“Theodore Waddell’s vast (and intimate) canvases represent the pinnacle of contemporary western painting and the telling of his life and work lends rich texture and depth to the evolving narrative of the development of modern and contemporary western art,” said author Rick Newby.
Ultimately, Theodore Waddell’s works are important, not simply because they bring together disparate traditions but because they stand as emotionally and sensuously resonant works of art that speak of landscapes and animals, life and death, austerity and abundance. They possess, in the words of Seattle Times critic Robin Updike, an “immense, poetic dignity.”
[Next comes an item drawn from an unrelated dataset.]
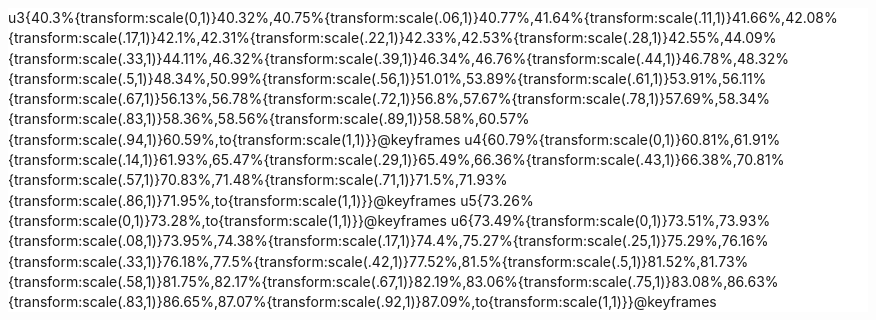 u3{40.3%{transform:scale(0,1)}40.32%,40.75%{transform:scale(.06,1)}40.77%,41.64%{transform:scale(.11,1)}41.66%,42.08%{transform:scale(.17,1)}42.1%,42.31%{transform:scale(.22,1)}42.33%,42.53%{transform:scale(.28,1)}42.55%,44.09%{transform:scale(.33,1)}44.11%,46.32%{transform:scale(.39,1)}46.34%,46.76%{transform:scale(.44,1)}46.78%,48.32%{transform:scale(.5,1)}48.34%,50.99%{transform:scale(.56,1)}51.01%,53.89%{transform:scale(.61,1)}53.91%,56.11%{transform:scale(.67,1)}56.13%,56.78%{transform:scale(.72,1)}56.8%,57.67%{transform:scale(.78,1)}57.69%,58.34%{transform:scale(.83,1)}58.36%,58.56%{transform:scale(.89,1)}58.58%,60.57%{transform:scale(.94,1)}60.59%,to{transform:scale(1,1)}}@keyframes u4{60.79%{transform:scale(0,1)}60.81%,61.91%{transform:scale(.14,1)}61.93%,65.47%{transform:scale(.29,1)}65.49%,66.36%{transform:scale(.43,1)}66.38%,70.81%{transform:scale(.57,1)}70.83%,71.48%{transform:scale(.71,1)}71.5%,71.93%{transform:scale(.86,1)}71.95%,to{transform:scale(1,1)}}@keyframes u5{73.26%{transform:scale(0,1)}73.28%,to{transform:scale(1,1)}}@keyframes u6{73.49%{transform:scale(0,1)}73.51%,73.93%{transform:scale(.08,1)}73.95%,74.38%{transform:scale(.17,1)}74.4%,75.27%{transform:scale(.25,1)}75.29%,76.16%{transform:scale(.33,1)}76.18%,77.5%{transform:scale(.42,1)}77.52%,81.5%{transform:scale(.5,1)}81.52%,81.73%{transform:scale(.58,1)}81.75%,82.17%{transform:scale(.67,1)}82.19%,83.06%{transform:scale(.75,1)}83.08%,86.63%{transform:scale(.83,1)}86.65%,87.07%{transform:scale(.92,1)}87.09%,to{transform:scale(1,1)}}@keyframes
This volume also includes a gathering of essays celebrating the life and art of Theodore Waddell by the Montana curators, critics, scholars, poets, and fiction writers who have known him best. Contributors include the Honorable Pat Williams, Robyn Peterson, Bob Durden, Gordon McConnell, Mark Browning, Donna Forbes, Greg Keeler, Patrick Zentz, Scott McMillion, William Hjortsberg, Paul Zarzyski, and Brian Petersen.
Rick Newby has contributed major essays to the exhibition catalogs A Ceramic Continuum: Fifty Years of the Archie Bray Influence and The Most Difficult Journey: The Poindexter Collections of American Modernist Painting. He is the editor of In Poetic Silence: The Floral Paintings of Joseph Henry Sharp, by Thomas Minckler.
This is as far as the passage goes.